Stovetop Flank Steak with Summer Veggie Hash

Not that we need an excuse to buy all the colorful produce at the summer farmers market, but here's one anyway! And for my fellow grill-less apartment dwellers, this flank steak is just almost as yummy using a trusty cast iron skillet as it would be char-grilled.

Now, I could happily eat my way through four courses of potatoes, but you really don't miss the carbs in this all-veggie hash, I promise. And since both the steak and the squash cook quickly, this meal comes together in no time for a handy weeknight dinner.

I love chimichurri, a classic South American condiment for grilled meat made with cilantro (or parsley), vinegar, and garlic. In this version, the addition of avocado makes it nearly-guacamole, but with more of a bite from the vinegar. A tasty pairing, but traditional chimichurri will always work if that's your style.

Stovetop Flank Steak with Summer Veggie Hash
makes 2 large servings

{avocado chimichurri}
1/2 ripe avocado
1 Tbsp apple cider vinegar
1 clove garlic
1/2 cup cilantro leaves (or if you're averse, use parsley)
1 tsp olive oil
1 Tbsp fresh lime juice
Salt and pepper to taste

{stovetop flank steak}
1 Tbsp olive oil
1 lb flank steak (cut in half if that helps fit it in your skillet)
Kosher salt
Black pepper

{summer veggie hash}
2 tsp olive oil
3/4 cup corn kernals, fresh or frozen
1 zucchini, quartered and sliced
1 yellow squash, quartered and sliced
1/2 red onion, chopped
2 garlic cloves, minced
1/2 tsp ground cumin
1/4 tsp smoked paprika

For the chimichurri:
In a food processor, combine all chimichurri ingredients and process until fairly smooth. Add more salt and pepper to taste. Chill while you prep everything else.

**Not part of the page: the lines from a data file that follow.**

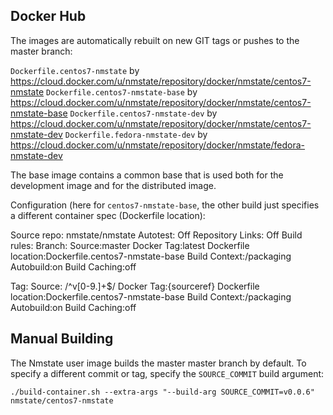 ## Docker Hub

The images are automatically rebuilt on new GIT tags or pushes to the master branch:

`Dockerfile.centos7-nmstate` by https://cloud.docker.com/u/nmstate/repository/docker/nmstate/centos7-nmstate
`Dockerfile.centos7-nmstate-base` by https://cloud.docker.com/u/nmstate/repository/docker/nmstate/centos7-nmstate-base
`Dockerfile.centos7-nmstate-dev` by https://cloud.docker.com/u/nmstate/repository/docker/nmstate/centos7-nmstate-dev
`Dockerfile.fedora-nmstate-dev` by https://cloud.docker.com/u/nmstate/repository/docker/nmstate/fedora-nmstate-dev

The base image contains a common base that is used both for the development
image and for the distributed image.

Configuration (here for `centos7-nmstate-base`, the other build just specifies
a different container spec (Dockerfile location):

Source repo: nmstate/nmstate
Autotest: Off
Repository Links: Off
Build rules:
Branch:
Source:master
Docker Tag:latest
Dockerfile location:Dockerfile.centos7-nmstate-base
Build Context:/packaging
Autobuild:on
Build Caching:off

Tag:
Source: /^v[0-9.]+$/
Docker Tag:{sourceref}
Dockerfile location:Dockerfile.centos7-nmstate-base
Build Context:/packaging
Autobuild:on
Build Caching:off

## Manual Building

The Nmstate user image builds the master master branch by default. To specify a
different commit or tag, specify the `SOURCE_COMMIT` build argument:

```shell
./build-container.sh --extra-args "--build-arg SOURCE_COMMIT=v0.0.6" nmstate/centos7-nmstate

```
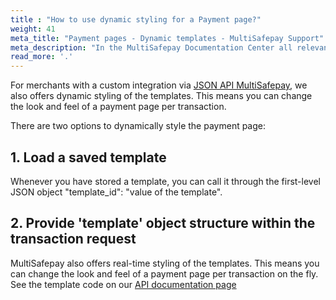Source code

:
 ```yaml
---
title : "How to use dynamic styling for a Payment page?"
weight: 41
meta_title: "Payment pages - Dynamic templates - MultiSafepay Support"
meta_description: "In the MultiSafepay Documentation Center all relevant information regarding our Plugins and API. As well as Support pages for Payment Method, Tools and General Questions. You can also find the contact details of our Support Team and Integration Team."
read_more: '.'
---
```

For merchants with a custom integration via [JSON API MultiSafepay](/api/), we also offers dynamic styling of the templates. This means you can change the look and feel of a payment page per transaction.

There are two options to dynamically style the payment page:

## 1. Load a saved template
Whenever you have stored a template, you can call it through the first-level JSON object "template_id": "value of the template".

## 2. Provide 'template' object structure within the transaction request
MultiSafepay also offers real-time styling of the templates. This means you can change the look and feel of a payment page per transaction on the fly. See the template code on our [API documentation page](/api/#dynamic-styling)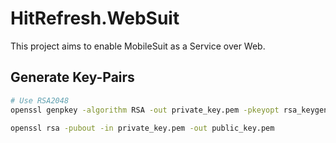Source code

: ﻿# HitRefresh.WebSuit

This project aims to enable MobileSuit as a Service over Web.

## Generate Key-Pairs

```bash
# Use RSA2048
openssl genpkey -algorithm RSA -out private_key.pem -pkeyopt rsa_keygen_bits:2048

openssl rsa -pubout -in private_key.pem -out public_key.pem
```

Generously season flank steak on both sides with salt and pepper. Press seasoning into each side and let steak chill in refrigerator for 30 minutes. Let sit at room temperature for 10 minutes before cooking.

In a cast iron skillet over medium-high heat, heat 1 Tbsp olive oil until it shimmers. Add flank steak and sear on each side for 3-4 minutes or until it reaches desired doneness (mine was about 1/2 inch thick and turned out medium-rare).

Remove to a cutting board and tent with aluminum foil. Rest for 10 minutes while you make the ash.

In same pan, add more olive oil if necessary. Sautee red onion for 3-4 minutes until it begins to soften, scraping up any brown bits from the steak. Add corn, zucchini, yellow squash, garlic, cumin, and paprika, and stir to combine. Sautee for another 2-4 minutes, until everything is warmed through (but be careful not to overcook the squash or it will get mushy.) Remove hash to serving plates.

Un-tent steak and slice against the grain. Plate on top of the veggie hash and top with avocado chimichurri.